WORK ORDER:
Word for word, transcribe the data below from the line with "- End-to-end vendor" to the line with "### **Ketan - Third-Party Risk Specialist**", keeping both of those lines.

Stored items:
━━━━━━━━━━━━━━━━━━━━━━━━━━━━━━

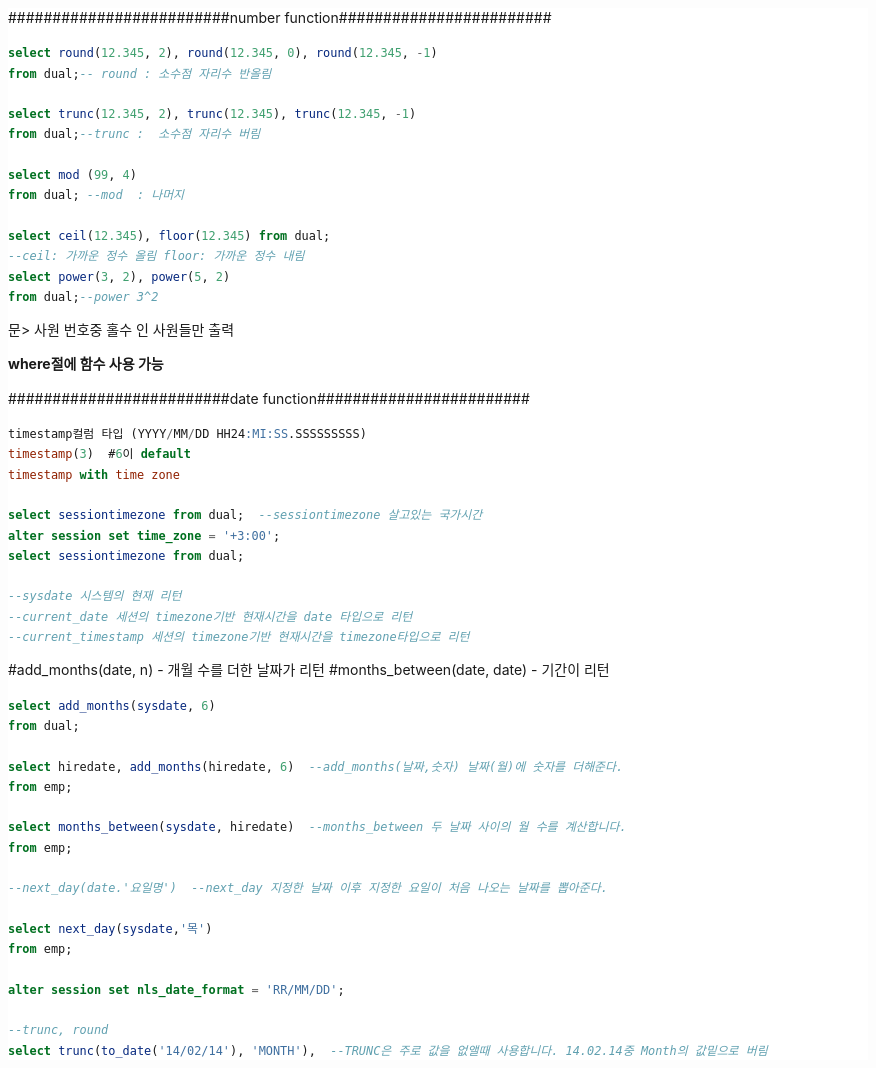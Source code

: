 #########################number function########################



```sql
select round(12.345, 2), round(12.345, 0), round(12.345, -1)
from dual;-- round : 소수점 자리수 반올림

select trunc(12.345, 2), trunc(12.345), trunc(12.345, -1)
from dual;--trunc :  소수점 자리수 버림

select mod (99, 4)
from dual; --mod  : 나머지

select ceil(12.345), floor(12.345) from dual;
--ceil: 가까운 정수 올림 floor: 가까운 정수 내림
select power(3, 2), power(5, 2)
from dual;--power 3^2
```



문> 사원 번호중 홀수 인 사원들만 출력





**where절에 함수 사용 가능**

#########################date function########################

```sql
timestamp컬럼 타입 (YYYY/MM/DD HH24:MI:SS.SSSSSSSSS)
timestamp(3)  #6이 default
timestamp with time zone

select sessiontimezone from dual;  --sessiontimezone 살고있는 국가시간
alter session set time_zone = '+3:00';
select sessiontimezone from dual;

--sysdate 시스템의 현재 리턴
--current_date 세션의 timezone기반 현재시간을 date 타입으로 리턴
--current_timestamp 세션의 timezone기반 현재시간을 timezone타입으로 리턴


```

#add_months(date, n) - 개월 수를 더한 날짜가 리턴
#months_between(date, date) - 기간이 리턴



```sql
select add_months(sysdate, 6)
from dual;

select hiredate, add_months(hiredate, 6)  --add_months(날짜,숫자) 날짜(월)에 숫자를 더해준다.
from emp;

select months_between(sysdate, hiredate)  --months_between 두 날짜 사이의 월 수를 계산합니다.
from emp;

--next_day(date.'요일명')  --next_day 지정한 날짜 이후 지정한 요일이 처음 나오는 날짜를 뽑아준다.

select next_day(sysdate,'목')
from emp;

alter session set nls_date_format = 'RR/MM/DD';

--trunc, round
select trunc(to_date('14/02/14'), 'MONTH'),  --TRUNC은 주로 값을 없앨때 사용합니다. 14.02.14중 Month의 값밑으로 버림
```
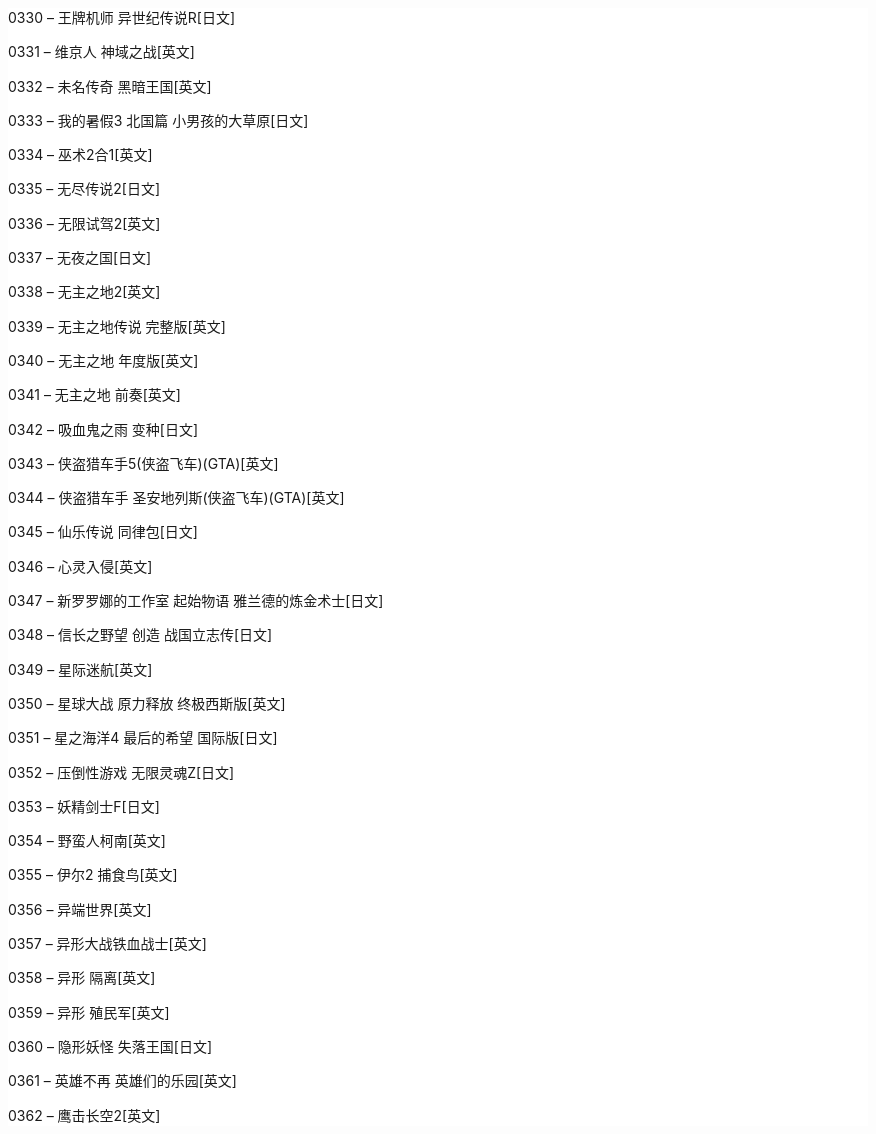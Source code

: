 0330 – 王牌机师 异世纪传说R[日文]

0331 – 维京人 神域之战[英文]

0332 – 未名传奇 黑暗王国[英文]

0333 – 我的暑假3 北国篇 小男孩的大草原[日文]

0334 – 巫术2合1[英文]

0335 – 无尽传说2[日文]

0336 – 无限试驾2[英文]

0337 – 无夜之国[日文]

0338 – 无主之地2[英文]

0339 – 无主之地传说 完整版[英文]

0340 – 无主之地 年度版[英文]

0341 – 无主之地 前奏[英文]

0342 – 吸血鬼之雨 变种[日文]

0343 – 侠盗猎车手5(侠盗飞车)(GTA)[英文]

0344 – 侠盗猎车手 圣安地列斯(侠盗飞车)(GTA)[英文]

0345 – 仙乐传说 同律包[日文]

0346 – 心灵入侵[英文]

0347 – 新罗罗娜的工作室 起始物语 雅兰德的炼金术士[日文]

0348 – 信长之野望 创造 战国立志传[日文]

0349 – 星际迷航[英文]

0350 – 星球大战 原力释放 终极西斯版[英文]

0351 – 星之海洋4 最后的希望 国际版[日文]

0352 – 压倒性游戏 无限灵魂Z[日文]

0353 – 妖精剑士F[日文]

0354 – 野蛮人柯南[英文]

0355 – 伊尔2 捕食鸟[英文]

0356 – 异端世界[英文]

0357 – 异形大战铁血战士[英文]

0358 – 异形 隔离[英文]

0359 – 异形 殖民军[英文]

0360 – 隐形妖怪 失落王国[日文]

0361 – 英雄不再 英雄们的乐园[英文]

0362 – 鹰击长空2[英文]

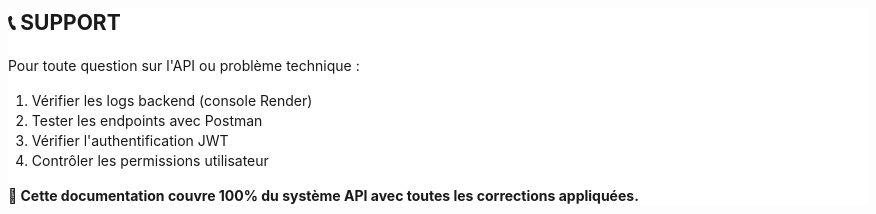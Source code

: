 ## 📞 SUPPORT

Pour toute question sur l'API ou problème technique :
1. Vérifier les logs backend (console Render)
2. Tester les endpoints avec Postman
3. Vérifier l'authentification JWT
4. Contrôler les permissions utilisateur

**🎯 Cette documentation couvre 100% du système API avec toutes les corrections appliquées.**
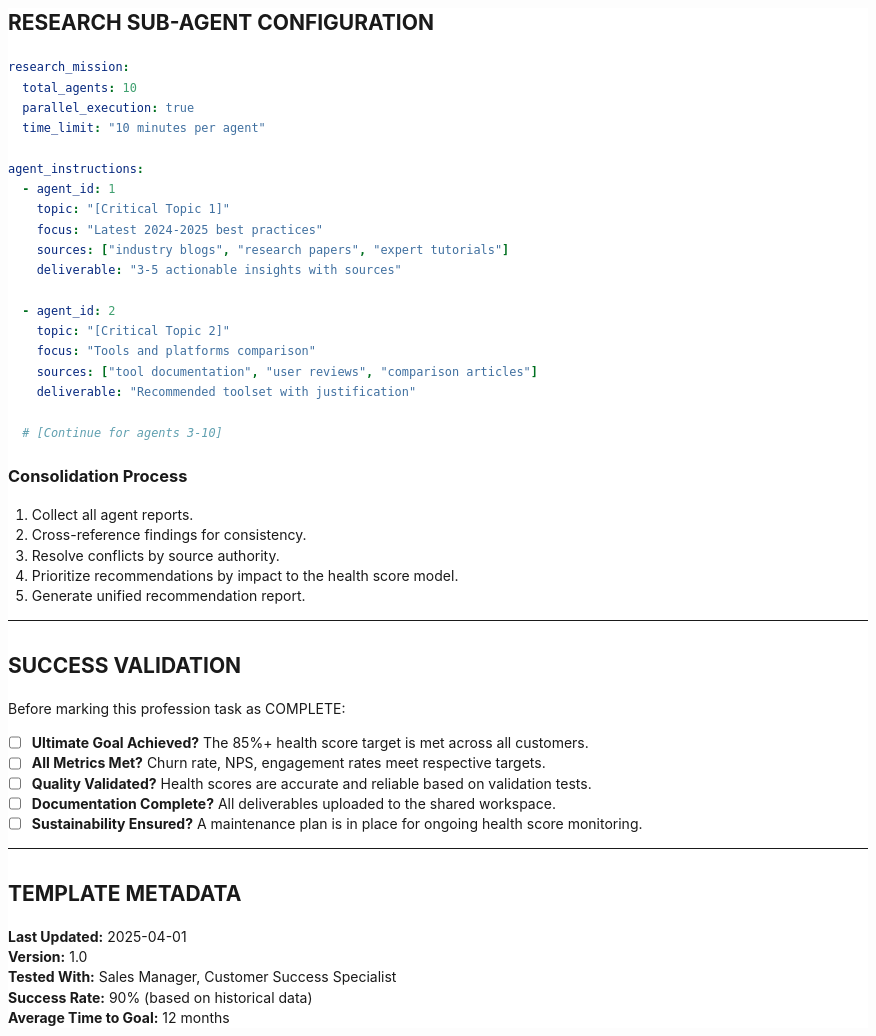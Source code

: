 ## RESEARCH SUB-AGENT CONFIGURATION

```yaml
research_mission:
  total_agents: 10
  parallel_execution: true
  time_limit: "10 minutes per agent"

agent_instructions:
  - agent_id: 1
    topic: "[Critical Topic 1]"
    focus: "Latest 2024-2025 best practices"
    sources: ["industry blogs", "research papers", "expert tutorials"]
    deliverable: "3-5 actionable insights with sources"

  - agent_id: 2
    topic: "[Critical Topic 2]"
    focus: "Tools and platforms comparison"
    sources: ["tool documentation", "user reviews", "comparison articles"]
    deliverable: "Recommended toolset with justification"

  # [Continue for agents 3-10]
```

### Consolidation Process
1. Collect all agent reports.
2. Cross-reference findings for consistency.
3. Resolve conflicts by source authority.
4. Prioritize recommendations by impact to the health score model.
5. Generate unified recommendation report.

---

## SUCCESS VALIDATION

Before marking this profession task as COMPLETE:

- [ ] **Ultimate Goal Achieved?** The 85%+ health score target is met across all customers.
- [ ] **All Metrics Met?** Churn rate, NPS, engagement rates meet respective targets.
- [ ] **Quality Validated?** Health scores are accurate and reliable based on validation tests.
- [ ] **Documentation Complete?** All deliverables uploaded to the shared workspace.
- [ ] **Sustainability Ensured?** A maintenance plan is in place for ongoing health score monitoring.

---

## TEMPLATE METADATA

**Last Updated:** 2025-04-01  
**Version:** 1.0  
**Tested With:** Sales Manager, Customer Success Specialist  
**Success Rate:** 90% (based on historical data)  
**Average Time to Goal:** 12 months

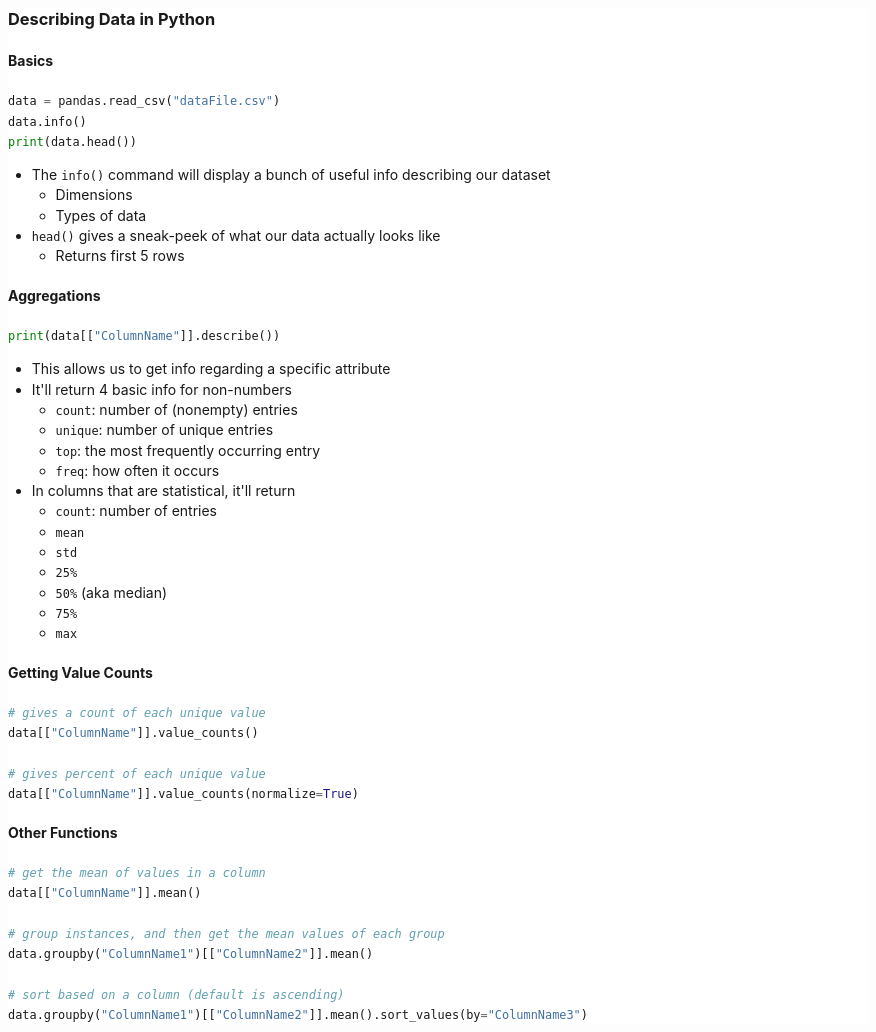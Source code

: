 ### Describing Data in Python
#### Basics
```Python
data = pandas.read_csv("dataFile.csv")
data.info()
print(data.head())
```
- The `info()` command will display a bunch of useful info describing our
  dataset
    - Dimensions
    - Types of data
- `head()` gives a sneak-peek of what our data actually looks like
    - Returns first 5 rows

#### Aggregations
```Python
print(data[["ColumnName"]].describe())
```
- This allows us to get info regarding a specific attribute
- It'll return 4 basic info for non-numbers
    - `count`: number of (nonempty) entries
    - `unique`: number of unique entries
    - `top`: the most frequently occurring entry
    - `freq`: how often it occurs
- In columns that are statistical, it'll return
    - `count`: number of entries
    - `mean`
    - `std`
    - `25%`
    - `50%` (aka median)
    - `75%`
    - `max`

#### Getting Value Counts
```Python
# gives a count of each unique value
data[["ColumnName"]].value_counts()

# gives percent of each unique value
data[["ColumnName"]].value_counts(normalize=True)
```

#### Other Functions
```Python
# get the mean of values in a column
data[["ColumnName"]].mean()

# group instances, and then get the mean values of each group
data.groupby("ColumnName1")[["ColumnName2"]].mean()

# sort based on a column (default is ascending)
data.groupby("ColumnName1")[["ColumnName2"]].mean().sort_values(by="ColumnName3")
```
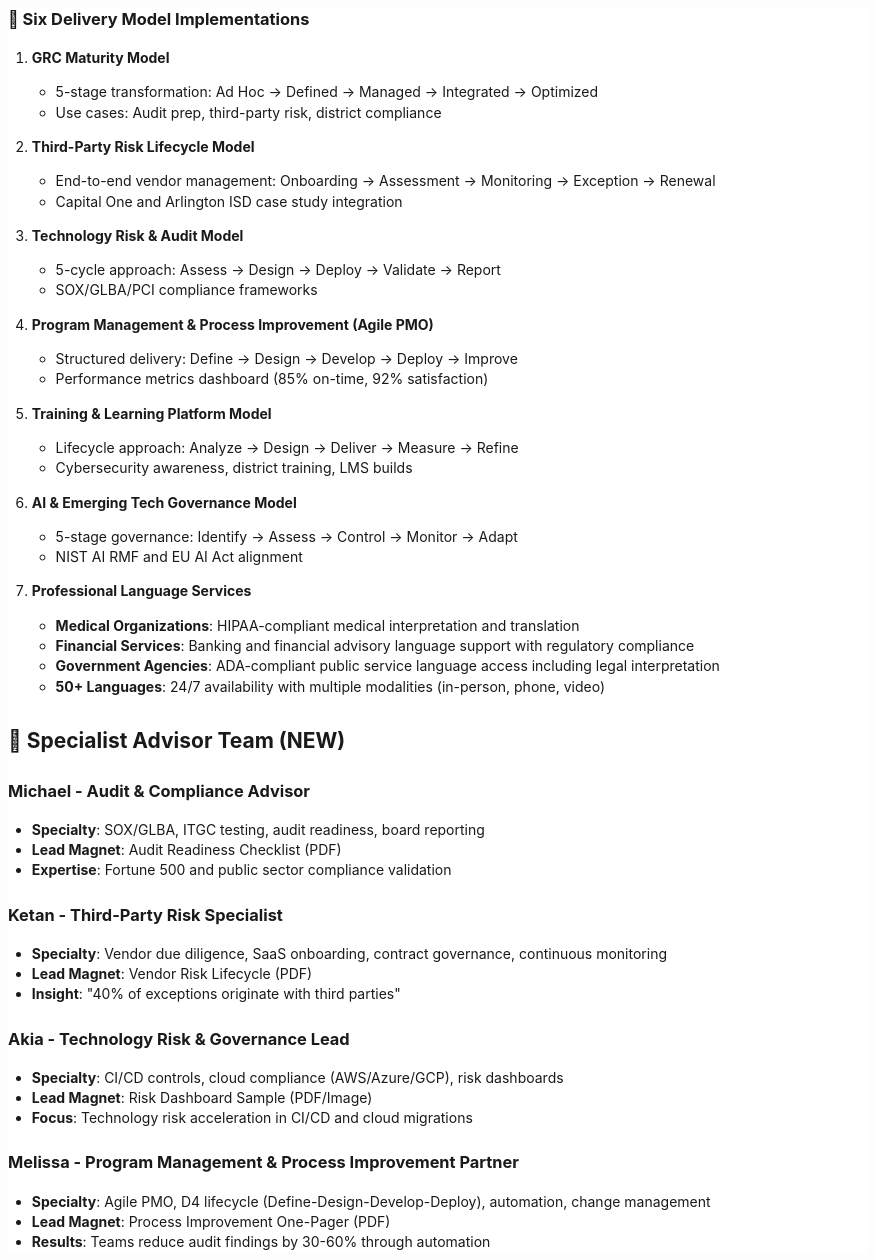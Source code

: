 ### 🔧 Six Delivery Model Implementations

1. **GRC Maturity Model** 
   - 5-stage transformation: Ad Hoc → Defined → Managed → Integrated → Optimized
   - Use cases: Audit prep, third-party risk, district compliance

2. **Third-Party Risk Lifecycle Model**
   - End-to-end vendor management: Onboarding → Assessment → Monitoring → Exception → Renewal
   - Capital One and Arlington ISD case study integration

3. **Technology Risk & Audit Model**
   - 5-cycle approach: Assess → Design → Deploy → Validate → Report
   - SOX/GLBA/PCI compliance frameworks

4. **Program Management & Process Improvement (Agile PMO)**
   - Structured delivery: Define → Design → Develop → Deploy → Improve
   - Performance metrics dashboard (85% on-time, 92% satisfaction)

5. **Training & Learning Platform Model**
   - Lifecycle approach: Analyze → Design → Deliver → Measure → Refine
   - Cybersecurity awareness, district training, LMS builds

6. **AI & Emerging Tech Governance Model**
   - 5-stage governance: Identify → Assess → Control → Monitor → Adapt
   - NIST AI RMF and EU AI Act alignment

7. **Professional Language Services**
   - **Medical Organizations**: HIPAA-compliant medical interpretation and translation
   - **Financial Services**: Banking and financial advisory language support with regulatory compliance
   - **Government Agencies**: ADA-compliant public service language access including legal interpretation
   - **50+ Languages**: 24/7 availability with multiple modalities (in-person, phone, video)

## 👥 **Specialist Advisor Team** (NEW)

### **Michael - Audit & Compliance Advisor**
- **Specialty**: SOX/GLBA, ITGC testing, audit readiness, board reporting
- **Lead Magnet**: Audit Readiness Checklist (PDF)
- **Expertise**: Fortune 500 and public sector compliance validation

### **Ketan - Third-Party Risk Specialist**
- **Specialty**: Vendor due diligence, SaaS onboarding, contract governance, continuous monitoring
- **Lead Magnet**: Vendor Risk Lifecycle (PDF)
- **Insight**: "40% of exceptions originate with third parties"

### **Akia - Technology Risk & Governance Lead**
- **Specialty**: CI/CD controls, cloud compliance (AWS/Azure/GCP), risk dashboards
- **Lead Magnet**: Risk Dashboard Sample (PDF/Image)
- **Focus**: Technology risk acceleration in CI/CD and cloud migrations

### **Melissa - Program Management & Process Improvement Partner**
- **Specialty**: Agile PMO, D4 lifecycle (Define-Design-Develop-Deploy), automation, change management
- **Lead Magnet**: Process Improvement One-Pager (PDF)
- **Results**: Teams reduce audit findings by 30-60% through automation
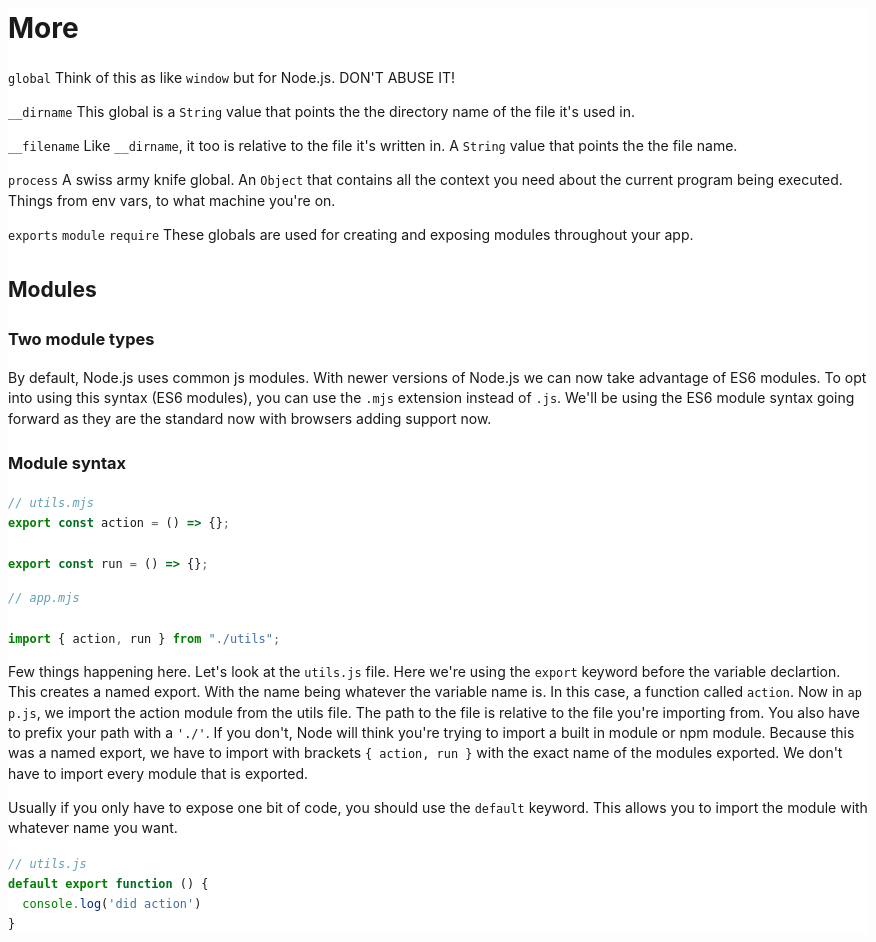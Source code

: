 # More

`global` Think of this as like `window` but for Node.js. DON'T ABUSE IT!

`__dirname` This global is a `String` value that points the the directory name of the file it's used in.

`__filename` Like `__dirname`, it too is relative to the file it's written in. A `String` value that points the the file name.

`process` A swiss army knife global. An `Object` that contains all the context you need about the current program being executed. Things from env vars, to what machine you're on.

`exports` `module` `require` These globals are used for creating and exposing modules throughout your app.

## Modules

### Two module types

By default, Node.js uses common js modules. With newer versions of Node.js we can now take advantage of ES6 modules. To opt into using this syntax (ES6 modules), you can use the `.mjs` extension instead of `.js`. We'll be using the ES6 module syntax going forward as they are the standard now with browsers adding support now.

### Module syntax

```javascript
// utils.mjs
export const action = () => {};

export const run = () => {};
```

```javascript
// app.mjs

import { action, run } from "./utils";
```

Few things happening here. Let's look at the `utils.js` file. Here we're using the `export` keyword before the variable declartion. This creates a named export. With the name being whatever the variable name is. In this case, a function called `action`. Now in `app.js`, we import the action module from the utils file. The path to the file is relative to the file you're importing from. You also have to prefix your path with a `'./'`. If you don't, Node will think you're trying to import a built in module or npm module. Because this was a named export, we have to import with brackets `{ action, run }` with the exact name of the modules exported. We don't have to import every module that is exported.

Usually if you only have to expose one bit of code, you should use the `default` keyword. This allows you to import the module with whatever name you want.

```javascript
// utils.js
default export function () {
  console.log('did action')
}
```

━━━━━━━━━━━━━━━━━━━━━━━━━━━━━━

SOLUTION FOR THIS PROBLEM:
   - End-to-end vendor management: Onboarding → Assessment → Monitoring → Exception → Renewal
   - Capital One and Arlington ISD case study integration

3. **Technology Risk & Audit Model**
   - 5-cycle approach: Assess → Design → Deploy → Validate → Report
   - SOX/GLBA/PCI compliance frameworks

4. **Program Management & Process Improvement (Agile PMO)**
   - Structured delivery: Define → Design → Develop → Deploy → Improve
   - Performance metrics dashboard (85% on-time, 92% satisfaction)

5. **Training & Learning Platform Model**
   - Lifecycle approach: Analyze → Design → Deliver → Measure → Refine
   - Cybersecurity awareness, district training, LMS builds

6. **AI & Emerging Tech Governance Model**
   - 5-stage governance: Identify → Assess → Control → Monitor → Adapt
   - NIST AI RMF and EU AI Act alignment

7. **Professional Language Services**
   - **Medical Organizations**: HIPAA-compliant medical interpretation and translation
   - **Financial Services**: Banking and financial advisory language support with regulatory compliance
   - **Government Agencies**: ADA-compliant public service language access including legal interpretation
   - **50+ Languages**: 24/7 availability with multiple modalities (in-person, phone, video)

## 👥 **Specialist Advisor Team** (NEW)

### **Michael - Audit & Compliance Advisor**
- **Specialty**: SOX/GLBA, ITGC testing, audit readiness, board reporting
- **Lead Magnet**: Audit Readiness Checklist (PDF)
- **Expertise**: Fortune 500 and public sector compliance validation

### **Ketan - Third-Party Risk Specialist**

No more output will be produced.